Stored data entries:
============================================================
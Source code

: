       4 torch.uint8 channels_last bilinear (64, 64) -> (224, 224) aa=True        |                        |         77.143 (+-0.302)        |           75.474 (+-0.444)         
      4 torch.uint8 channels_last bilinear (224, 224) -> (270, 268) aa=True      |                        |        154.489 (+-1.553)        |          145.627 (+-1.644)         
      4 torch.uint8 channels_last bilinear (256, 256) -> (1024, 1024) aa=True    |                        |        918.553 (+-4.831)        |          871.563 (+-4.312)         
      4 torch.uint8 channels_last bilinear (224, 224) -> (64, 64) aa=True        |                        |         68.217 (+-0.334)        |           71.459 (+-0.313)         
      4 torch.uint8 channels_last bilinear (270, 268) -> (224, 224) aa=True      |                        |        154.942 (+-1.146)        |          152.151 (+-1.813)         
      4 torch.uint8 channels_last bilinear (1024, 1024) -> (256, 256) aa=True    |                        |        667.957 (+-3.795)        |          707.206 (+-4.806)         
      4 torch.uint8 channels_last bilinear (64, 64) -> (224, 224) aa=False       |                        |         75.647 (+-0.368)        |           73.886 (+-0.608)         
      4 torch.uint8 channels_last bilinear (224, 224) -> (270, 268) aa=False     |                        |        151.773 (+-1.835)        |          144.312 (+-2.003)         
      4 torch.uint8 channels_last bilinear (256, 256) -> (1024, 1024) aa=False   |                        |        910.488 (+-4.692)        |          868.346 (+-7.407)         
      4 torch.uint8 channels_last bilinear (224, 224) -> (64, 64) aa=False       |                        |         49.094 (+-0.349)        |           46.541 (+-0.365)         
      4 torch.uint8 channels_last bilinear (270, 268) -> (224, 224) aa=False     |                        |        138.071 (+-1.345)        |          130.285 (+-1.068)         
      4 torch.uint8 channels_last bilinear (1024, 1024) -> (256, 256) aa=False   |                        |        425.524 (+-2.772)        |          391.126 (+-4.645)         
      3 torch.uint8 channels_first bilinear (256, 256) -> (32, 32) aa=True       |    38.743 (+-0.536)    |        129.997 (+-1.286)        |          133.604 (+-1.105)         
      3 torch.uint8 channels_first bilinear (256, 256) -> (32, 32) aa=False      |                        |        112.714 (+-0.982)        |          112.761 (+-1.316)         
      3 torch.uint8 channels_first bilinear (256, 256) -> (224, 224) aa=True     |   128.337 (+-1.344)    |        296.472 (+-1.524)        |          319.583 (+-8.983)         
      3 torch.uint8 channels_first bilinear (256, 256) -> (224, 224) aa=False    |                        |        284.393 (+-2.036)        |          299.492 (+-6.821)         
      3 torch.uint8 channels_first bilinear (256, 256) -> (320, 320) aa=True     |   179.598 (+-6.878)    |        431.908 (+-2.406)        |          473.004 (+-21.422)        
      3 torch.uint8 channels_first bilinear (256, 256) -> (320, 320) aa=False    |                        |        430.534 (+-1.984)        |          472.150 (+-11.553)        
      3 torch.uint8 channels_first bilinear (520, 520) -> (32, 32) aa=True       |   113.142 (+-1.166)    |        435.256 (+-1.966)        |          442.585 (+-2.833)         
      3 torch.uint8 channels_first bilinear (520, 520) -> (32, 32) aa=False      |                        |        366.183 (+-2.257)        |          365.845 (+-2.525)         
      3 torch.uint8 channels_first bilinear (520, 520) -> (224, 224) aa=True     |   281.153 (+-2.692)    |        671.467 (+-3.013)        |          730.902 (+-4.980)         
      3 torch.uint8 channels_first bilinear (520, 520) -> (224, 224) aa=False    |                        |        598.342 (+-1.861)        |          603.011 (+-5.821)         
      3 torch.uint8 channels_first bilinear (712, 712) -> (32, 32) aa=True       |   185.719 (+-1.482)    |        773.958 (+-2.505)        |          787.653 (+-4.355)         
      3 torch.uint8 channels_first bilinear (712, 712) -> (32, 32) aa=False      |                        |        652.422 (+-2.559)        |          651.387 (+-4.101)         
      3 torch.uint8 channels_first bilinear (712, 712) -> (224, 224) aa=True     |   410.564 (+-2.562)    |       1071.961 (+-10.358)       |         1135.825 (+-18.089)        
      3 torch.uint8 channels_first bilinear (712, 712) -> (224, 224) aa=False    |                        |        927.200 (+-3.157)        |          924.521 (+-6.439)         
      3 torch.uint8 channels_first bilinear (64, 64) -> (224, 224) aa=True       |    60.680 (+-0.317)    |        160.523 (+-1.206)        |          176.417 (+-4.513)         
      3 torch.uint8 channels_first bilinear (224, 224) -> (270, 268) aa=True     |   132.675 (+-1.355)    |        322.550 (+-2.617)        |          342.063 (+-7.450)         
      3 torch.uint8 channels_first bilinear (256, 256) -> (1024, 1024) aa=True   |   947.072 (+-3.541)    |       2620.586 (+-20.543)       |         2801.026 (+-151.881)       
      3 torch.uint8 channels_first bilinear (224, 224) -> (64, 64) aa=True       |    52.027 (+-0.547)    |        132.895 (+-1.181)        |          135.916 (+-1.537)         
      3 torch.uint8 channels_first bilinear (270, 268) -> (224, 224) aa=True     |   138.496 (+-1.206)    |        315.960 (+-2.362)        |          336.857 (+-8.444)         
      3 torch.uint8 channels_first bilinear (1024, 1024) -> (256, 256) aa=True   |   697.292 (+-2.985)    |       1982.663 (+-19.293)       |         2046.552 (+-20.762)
============================================================
Exercise directions: Above are records; repeat only the lines starting at the line with "256) -> (32, 32) aa=False" and ending at the line with "520) -> (32, 32) aa=False", exactly as they appear, both included.

Result of the exercise:
      3 torch.uint8 channels_first bilinear (256, 256) -> (32, 32) aa=False      |                        |        112.714 (+-0.982)        |          112.761 (+-1.316)         
      3 torch.uint8 channels_first bilinear (256, 256) -> (224, 224) aa=True     |   128.337 (+-1.344)    |        296.472 (+-1.524)        |          319.583 (+-8.983)         
      3 torch.uint8 channels_first bilinear (256, 256) -> (224, 224) aa=False    |                        |        284.393 (+-2.036)        |          299.492 (+-6.821)         
      3 torch.uint8 channels_first bilinear (256, 256) -> (320, 320) aa=True     |   179.598 (+-6.878)    |        431.908 (+-2.406)        |          473.004 (+-21.422)        
      3 torch.uint8 channels_first bilinear (256, 256) -> (320, 320) aa=False    |                        |        430.534 (+-1.984)        |          472.150 (+-11.553)        
      3 torch.uint8 channels_first bilinear (520, 520) -> (32, 32) aa=True       |   113.142 (+-1.166)    |        435.256 (+-1.966)        |          442.585 (+-2.833)         
      3 torch.uint8 channels_first bilinear (520, 520) -> (32, 32) aa=False      |                        |        366.183 (+-2.257)        |          365.845 (+-2.525)         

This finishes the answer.